**Required work:** Locate the line that contains "- [ ] 총 수익률 출력하기". Copy it and every following line through the end of the records, exactly, and include nothing else.

================

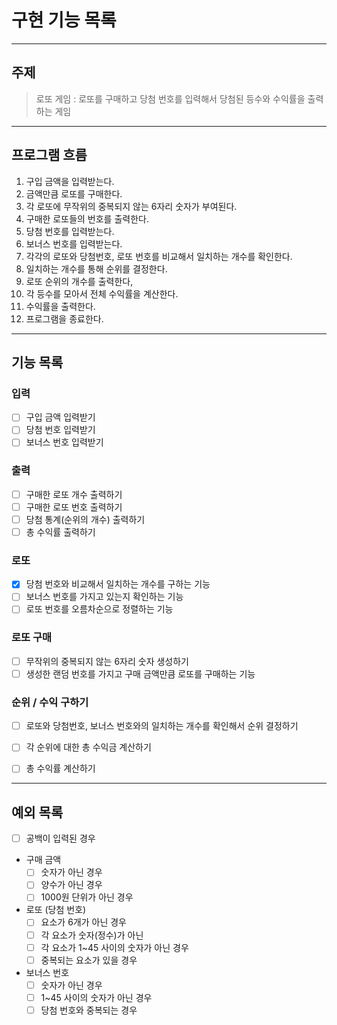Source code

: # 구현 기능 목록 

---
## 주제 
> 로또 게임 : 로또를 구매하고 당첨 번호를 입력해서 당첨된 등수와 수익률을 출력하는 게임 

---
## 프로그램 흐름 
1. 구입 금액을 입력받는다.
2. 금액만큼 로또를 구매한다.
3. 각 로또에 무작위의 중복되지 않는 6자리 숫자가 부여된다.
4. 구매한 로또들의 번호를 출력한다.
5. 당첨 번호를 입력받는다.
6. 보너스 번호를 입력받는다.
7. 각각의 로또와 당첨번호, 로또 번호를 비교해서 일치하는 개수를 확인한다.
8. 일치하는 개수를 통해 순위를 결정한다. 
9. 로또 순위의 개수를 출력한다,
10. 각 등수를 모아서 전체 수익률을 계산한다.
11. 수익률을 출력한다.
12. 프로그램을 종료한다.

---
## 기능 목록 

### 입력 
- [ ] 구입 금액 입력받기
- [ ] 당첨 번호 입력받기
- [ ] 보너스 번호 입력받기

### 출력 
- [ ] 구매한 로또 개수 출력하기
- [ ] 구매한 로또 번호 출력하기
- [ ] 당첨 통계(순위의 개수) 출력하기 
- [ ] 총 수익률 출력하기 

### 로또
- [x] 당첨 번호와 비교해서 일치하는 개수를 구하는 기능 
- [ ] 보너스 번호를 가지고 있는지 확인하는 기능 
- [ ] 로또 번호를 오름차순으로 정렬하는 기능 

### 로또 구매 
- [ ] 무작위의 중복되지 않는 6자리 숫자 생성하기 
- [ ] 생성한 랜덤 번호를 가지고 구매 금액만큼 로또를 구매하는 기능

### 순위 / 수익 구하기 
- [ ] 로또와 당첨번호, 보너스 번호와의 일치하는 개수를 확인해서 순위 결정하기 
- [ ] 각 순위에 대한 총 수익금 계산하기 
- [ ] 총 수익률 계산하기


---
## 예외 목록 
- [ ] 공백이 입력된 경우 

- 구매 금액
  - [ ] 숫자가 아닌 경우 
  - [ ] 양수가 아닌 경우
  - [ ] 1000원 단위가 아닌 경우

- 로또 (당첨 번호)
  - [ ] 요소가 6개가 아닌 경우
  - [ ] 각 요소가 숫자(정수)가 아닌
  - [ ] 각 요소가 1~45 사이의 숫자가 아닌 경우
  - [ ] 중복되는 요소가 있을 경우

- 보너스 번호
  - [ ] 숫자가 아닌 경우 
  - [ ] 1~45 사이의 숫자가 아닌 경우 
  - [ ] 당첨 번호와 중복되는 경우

================

**Response to the exercise:**
- [ ] 총 수익률 출력하기 

### 로또
- [x] 당첨 번호와 비교해서 일치하는 개수를 구하는 기능 
- [ ] 보너스 번호를 가지고 있는지 확인하는 기능 
- [ ] 로또 번호를 오름차순으로 정렬하는 기능 

### 로또 구매 
- [ ] 무작위의 중복되지 않는 6자리 숫자 생성하기 
- [ ] 생성한 랜덤 번호를 가지고 구매 금액만큼 로또를 구매하는 기능

### 순위 / 수익 구하기 
- [ ] 로또와 당첨번호, 보너스 번호와의 일치하는 개수를 확인해서 순위 결정하기 
- [ ] 각 순위에 대한 총 수익금 계산하기 
- [ ] 총 수익률 계산하기


---
## 예외 목록 
- [ ] 공백이 입력된 경우 

- 구매 금액
  - [ ] 숫자가 아닌 경우 
  - [ ] 양수가 아닌 경우
  - [ ] 1000원 단위가 아닌 경우

- 로또 (당첨 번호)
  - [ ] 요소가 6개가 아닌 경우
  - [ ] 각 요소가 숫자(정수)가 아닌
  - [ ] 각 요소가 1~45 사이의 숫자가 아닌 경우
  - [ ] 중복되는 요소가 있을 경우

- 보너스 번호
  - [ ] 숫자가 아닌 경우 
  - [ ] 1~45 사이의 숫자가 아닌 경우 
  - [ ] 당첨 번호와 중복되는 경우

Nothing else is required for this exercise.